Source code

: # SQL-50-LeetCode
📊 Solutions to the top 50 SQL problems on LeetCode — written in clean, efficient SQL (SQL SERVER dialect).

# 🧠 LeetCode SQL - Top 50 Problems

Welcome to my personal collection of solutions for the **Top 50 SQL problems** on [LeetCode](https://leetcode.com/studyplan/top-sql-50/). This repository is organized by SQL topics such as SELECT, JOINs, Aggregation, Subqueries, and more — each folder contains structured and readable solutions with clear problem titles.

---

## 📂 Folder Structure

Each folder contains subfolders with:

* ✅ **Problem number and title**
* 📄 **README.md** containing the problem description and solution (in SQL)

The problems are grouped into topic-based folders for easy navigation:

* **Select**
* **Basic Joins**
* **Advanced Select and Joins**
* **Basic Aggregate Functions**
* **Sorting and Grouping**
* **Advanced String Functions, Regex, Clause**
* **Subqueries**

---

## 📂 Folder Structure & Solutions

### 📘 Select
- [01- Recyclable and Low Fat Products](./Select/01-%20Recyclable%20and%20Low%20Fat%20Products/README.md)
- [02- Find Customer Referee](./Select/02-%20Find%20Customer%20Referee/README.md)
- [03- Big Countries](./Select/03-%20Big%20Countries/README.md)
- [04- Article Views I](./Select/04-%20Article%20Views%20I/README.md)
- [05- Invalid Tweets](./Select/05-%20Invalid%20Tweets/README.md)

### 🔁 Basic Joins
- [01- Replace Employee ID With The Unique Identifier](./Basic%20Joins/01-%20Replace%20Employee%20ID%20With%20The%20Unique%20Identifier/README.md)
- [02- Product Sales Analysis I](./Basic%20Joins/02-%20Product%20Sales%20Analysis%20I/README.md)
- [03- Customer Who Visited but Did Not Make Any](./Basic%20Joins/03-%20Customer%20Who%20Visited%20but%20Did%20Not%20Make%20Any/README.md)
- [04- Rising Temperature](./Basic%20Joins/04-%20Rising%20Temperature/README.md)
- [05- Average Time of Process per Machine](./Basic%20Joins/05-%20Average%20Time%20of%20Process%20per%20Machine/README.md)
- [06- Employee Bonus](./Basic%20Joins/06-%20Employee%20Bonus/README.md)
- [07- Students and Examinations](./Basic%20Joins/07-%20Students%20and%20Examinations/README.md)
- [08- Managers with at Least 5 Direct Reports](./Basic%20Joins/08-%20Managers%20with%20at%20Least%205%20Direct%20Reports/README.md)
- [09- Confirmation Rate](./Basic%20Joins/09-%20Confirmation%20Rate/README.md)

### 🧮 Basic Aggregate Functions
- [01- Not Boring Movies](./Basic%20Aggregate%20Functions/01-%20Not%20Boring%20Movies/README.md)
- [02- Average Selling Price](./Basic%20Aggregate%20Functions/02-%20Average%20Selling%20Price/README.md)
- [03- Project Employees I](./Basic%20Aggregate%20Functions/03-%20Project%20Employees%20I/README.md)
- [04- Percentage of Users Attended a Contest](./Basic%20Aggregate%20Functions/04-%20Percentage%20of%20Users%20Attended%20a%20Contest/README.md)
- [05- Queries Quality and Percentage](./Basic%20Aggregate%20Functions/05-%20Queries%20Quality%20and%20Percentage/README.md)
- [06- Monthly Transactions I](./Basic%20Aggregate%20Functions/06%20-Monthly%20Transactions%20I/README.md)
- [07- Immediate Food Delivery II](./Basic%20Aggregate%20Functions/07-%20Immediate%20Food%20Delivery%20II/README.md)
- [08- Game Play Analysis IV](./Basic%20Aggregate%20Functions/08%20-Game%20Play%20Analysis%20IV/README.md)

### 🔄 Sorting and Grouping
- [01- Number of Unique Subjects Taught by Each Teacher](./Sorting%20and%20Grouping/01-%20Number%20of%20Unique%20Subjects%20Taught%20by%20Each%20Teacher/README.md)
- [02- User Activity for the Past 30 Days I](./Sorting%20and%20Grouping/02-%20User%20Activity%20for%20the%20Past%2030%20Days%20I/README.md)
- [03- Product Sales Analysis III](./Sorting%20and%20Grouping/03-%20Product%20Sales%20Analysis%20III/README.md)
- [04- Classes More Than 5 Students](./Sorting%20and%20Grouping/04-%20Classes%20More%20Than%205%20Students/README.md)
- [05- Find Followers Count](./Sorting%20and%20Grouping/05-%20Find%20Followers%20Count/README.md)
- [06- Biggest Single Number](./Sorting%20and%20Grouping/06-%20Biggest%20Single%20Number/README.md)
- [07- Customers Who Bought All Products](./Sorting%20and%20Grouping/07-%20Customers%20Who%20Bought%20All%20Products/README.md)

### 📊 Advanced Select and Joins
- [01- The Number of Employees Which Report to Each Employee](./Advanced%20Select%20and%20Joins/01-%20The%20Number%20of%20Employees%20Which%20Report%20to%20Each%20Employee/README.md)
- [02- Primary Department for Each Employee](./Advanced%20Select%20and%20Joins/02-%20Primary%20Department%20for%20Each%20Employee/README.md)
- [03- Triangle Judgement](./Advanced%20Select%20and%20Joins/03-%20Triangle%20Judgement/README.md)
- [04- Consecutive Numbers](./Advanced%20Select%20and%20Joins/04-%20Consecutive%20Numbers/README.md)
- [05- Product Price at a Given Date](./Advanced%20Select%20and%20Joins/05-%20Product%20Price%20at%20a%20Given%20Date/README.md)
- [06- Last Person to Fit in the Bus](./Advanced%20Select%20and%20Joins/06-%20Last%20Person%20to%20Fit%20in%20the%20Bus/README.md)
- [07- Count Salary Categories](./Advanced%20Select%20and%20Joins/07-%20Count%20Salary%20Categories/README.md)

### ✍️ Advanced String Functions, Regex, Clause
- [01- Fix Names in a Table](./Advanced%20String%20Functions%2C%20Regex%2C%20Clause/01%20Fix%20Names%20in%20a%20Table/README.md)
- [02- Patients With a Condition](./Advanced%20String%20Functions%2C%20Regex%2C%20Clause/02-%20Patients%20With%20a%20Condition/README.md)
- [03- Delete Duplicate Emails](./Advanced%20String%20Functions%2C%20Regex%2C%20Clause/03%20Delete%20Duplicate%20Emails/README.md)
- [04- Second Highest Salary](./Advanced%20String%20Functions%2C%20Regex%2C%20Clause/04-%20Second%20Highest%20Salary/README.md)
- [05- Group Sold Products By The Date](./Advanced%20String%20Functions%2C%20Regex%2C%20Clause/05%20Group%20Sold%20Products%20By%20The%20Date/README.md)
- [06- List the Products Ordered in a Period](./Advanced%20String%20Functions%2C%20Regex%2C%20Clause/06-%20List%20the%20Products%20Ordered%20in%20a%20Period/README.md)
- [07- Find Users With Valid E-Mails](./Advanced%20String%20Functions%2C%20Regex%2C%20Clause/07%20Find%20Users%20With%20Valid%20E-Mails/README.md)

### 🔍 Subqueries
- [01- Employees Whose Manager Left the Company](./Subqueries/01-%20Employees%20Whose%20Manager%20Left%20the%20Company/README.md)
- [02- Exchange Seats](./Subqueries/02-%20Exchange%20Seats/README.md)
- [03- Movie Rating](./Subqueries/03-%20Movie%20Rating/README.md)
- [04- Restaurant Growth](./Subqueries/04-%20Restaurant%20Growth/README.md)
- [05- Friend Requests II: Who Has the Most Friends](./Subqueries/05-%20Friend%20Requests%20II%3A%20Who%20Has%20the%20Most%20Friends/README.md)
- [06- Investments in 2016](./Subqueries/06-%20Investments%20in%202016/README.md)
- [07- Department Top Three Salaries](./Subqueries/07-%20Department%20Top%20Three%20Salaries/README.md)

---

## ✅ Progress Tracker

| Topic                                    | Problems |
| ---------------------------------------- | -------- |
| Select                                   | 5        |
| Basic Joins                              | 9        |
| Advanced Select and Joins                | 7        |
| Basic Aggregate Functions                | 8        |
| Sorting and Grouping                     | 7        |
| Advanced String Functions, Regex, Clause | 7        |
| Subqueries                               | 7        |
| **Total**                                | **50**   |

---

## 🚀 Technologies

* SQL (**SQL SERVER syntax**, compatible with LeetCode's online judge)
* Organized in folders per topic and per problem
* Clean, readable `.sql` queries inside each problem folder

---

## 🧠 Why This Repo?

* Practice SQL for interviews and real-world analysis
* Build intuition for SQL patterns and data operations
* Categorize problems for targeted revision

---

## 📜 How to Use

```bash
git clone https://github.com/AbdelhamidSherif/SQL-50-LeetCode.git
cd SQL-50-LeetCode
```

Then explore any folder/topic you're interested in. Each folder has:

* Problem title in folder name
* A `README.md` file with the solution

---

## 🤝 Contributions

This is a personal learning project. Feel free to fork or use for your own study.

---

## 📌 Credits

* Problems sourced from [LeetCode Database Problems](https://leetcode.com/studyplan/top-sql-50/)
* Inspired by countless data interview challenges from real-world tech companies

....

YOUR ASSIGNMENT: Set down the lines of the records exactly, from the first one through the line containing "# 🧠 LeetCode SQL - Top 50 Problems", and add nothing else.

RESULT FOR THIS EXERCISE:
Source code

: # SQL-50-LeetCode
📊 Solutions to the top 50 SQL problems on LeetCode — written in clean, efficient SQL (SQL SERVER dialect).

# 🧠 LeetCode SQL - Top 50 Problems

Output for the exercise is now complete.